The visitors ruled the air, dominating the high ball and controlling it better in the contact area where the Chiefs tended to lose the ball a lot.
"It was just one of those arm wrestles that came down to a few small details," Chiefs coach Ian Foster said.
"They won the set-piece battle and they won around the fringes, but we weren't far away so I'm disappointed with the loss but it was not a bad performance.
The Crusaders had played the percentages better in a tight game and that gave them the small measure of control they needed, he said.
"We probably didn't do everything perfect in that second half.
"There were just a couple of little handling errors and a couple of kick receipts which we didn't catch on the full that probably made the difference in us not being able to put them under pressure."

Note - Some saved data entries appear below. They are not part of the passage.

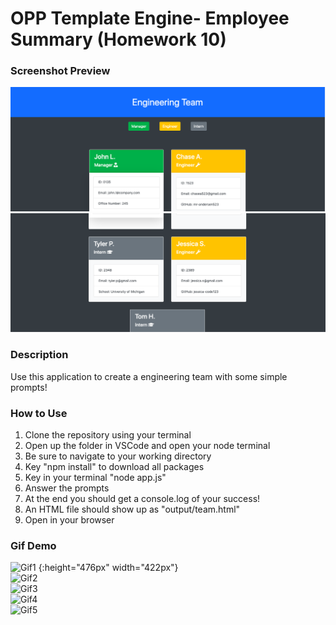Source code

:# OPP Template Engine- Employee Summary (Homework 10)

### Screenshot Preview
![Preview1](preview/engineering-team1.png)
![Preview2](preview/engineering-team2.png)
### Description
Use this application to create a engineering team with some simple prompts! 

### How to Use
1. Clone the repository using your terminal
2. Open up the folder in VSCode and open your node terminal
3. Be sure to navigate to your working directory
4. Key "npm install" to download all packages
5. Key in your terminal "node app.js"
6. Answer the prompts
7. At the end you should get a console.log of your success!
8. An HTML file should show up as "output/team.html"
9. Open in your browser

### Gif Demo
![Gif1](preview/hw10gif1.gif) {:height="476px" width="422px"}
<br>
![Gif2](preview/hw10gif2.gif)
<br>
![Gif3](preview/hw10gif3.gif)
<br>
![Gif4](preview/hw10gif4.gif)
<br>
![Gif5](preview/hw10gif5.gif)




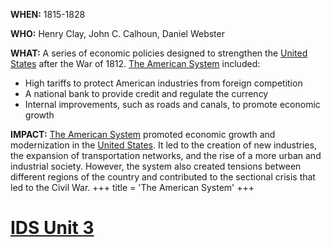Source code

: **WHEN:** 1815-1828

**WHO:** Henry Clay, John C. Calhoun, Daniel Webster

**WHAT:** A series of economic policies designed to strengthen the [United States](./../united-states/) after the War of 1812. [The American System](./../the-american-system/) included:

* High tariffs to protect American industries from foreign competition
* A national bank to provide credit and regulate the currency
* Internal improvements, such as roads and canals, to promote economic growth

**IMPACT:** [The American System](./../the-american-system/) promoted economic growth and modernization in the [United States](./../united-states/). It led to the creation of new industries, the expansion of transportation networks, and the rise of a more urban and industrial society. However, the system also created tensions between different regions of the country and contributed to the sectional crisis that led to the Civil War.
+++
 title = 'The American System'
+++
# [IDS Unit 3](./../ids-unit-3/)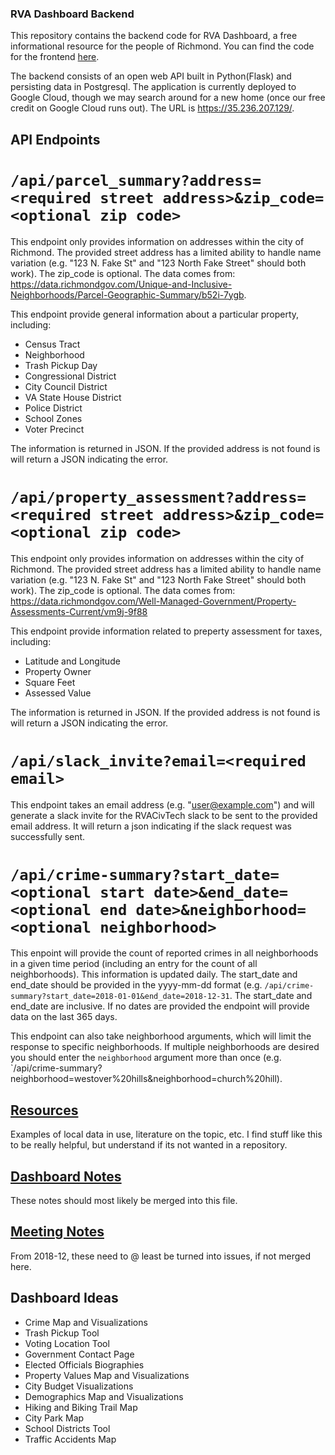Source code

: ### RVA Dashboard Backend
This repository contains the backend code for RVA Dashboard, a free informational resource for the people of Richmond. You can find the code for the frontend [here](https://github.com/rvacivtech/rva_dashboard).  

The backend consists of an open web API built in Python(Flask) and persisting data in Postgresql.  The application is currently deployed to Google Cloud, though we may search around for a new home (once our free credit on Google Cloud runs out).  The URL is https://35.236.207.129/.

## API Endpoints



# `/api/parcel_summary?address=<required street address>&zip_code=<optional zip code>`
This endpoint only provides information on addresses within the city of Richmond.  The provided street address has a limited ability to handle name variation (e.g. "123 N. Fake St" and "123 North Fake Street" should both work). The zip_code is optional.  The data comes from: https://data.richmondgov.com/Unique-and-Inclusive-Neighborhoods/Parcel-Geographic-Summary/b52i-7ygb.  

This endpoint provide general information about a particular property, including:
  * Census Tract
  * Neighborhood
  * Trash Pickup Day
  * Congressional District
  * City Council District
  * VA State House District
  * Police District
  * School Zones
  * Voter Precinct
  
The information is returned in JSON.  If the provided address is not found is will return a JSON indicating the error.
  
# `/api/property_assessment?address=<required street address>&zip_code=<optional zip code>`
This endpoint only provides information on addresses within the city of Richmond.  The provided street address has a limited ability to handle name variation (e.g. "123 N. Fake St" and "123 North Fake Street" should both work). The zip_code is optional.  The data comes from: https://data.richmondgov.com/Well-Managed-Government/Property-Assessments-Current/vm9j-9f88

This endpoint provide information related to preperty assessment for taxes, including:
  * Latitude and Longitude
  * Property Owner
  * Square Feet
  * Assessed Value
  
The information is returned in JSON.  If the provided address is not found is will return a JSON indicating the error.
  
# `/api/slack_invite?email=<required email>`
This endpoint takes an email address (e.g. "user@example.com") and will generate a slack invite for the RVACivTech slack to be sent to the provided email address.  It will return a json indicating if the slack request was successfully sent.

# `/api/crime-summary?start_date=<optional start date>&end_date=<optional end date>&neighborhood=<optional neighborhood>`
This enpoint will provide the count of reported crimes in all neighborhoods in a given time period (including an entry for the count of all neighborhoods).  This information is updated daily.  The start_date and end_date should be provided in the yyyy-mm-dd format (e.g. `/api/crime-summary?start_date=2018-01-01&end_date=2018-12-31`.  The start_date and end_date are inclusive.  If no dates are provided the endpoint will provide data on the last 365 days.

This endpoint can also take neighborhood arguments, which will limit the response to specific neighborhoods.  If multiple neighborhoods are desired you should enter the `neighborhood` argument more than once (e.g. `/api/crime-summary?neighborhood=westover%20hills&neighborhood=church%20hill).


## [Resources](https://github.com/rvacivtech/rva_dash/tree/master/resources)  
Examples of local data in use, literature on the topic, etc. I find stuff like this to be really helpful, but understand if its not wanted in a repository.  

## [Dashboard Notes](https://github.com/rvacivtech/rva_dash/blob/master/notes.md)  
These notes should most likely be merged into this file.  

## [Meeting Notes](https://github.com/rvacivtech/rva_dash/blob/master/meeting-notes-2018-12.md)  
From 2018-12, these need to @ least be turned into issues, if not merged here.  

## Dashboard Ideas
* Crime Map and Visualizations
* Trash Pickup Tool
* Voting Location Tool
* Government Contact Page
* Elected Officials Biographies
* Property Values Map and Visualizations
* City Budget Visualizations
* Demographics Map and Visualizations
* Hiking and Biking Trail Map
* City Park Map
* School Districts Tool
* Traffic Accidents Map
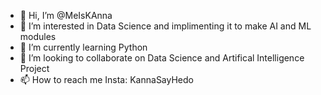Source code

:- 👋 Hi, I’m @MeIsKAnna
- 👀 I’m interested in Data Science and implimenting it to make AI and ML modules
- 🌱 I’m currently learning Python
- 💞️ I’m looking to collaborate on Data Science and Artifical Intelligence Project
- 📫 How to reach me Insta: KannaSayHedo

<!---
MeIsKAnna/MeIsKAnna is a ✨ special ✨ repository because its `README.md` (this file) appears on your GitHub profile.
You can click the Preview link to take a look at your changes.
--->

Outside of that the crowd were also treated to some fine goal-kicking from both All Blacks first five-eighths – Dan Carter (6/8) converting both tries and adding four penalty goals for the Crusaders and Stephen Donald (5/6) converting the Chiefs' only try and also adding four penalty goals.
For Carter that meant overtaking Andrew Mehrtens as New Zealand's leading Super rugby points scoring and he now sits just four points shy of 1000 points. Donald took his season tally to 80.
The pace of the game in the first half was breathtaking with the Crusaders, with the wind behind them, playing at a level with ball in hand that threatened to rip control well away from the home side.
The visitors kept kicking to a surprising minimum and moved the ball with width at every opportunity while also attacking the blind side repeatedly at pace to try and outflank the Chiefs' defence.
The results were two sensational tries to fill-in halfback Kahn Fotuali'i – one in the eighth minute as the Crusaders moved the ball to both sides of the field and the Chiefs were caught a man down in defence with flanker Liam Messam down with a painful hip injury that saw him replaced.
That converted try put the visitors in front 10-6 after an early exchange of penalty goals and with more kicks taking it to 13-9, it was Fotuali'i who was on hand again on the end of more great support play to take the final pass from fullback Jared Payne for his second touchdown in the 28th minute after a turnover from Chiefs' counterattack.
Dan Carter's conversion took it to 20-9 and the game seemed about to be snatched well beyond the Chiefs' grasp with the Crusaders' support play from deep and ability to make the gain line deadly, while young winger Zac Guildford was a constant menace on attack.
But four minutes later back came the Chiefs with a stunning try of their own, initiated by a blockbusting burst up the middle from No8 Colin Bourke and then a rapid backline attack out to the right, Donald spotting a gap angling right and centre Richard Kahui steaming onto a pop pass at a perfectly straight angle.
Unfortunately when it came the Chiefs' turn to have the wind at their backs, the rain swept in and they found themselves struggling to get out of their own half with the Richie McCaw-led Crusaders monopolising possession with impressive continuity and efficiency.
The Chiefs' defence was sorely tested and while it emerged with flying colours with the only scoring a penalty apiece – Donald's kick from wide out on the halfway line a standout in giving his team the consolation bonus point – it was never going to be enough to win the game.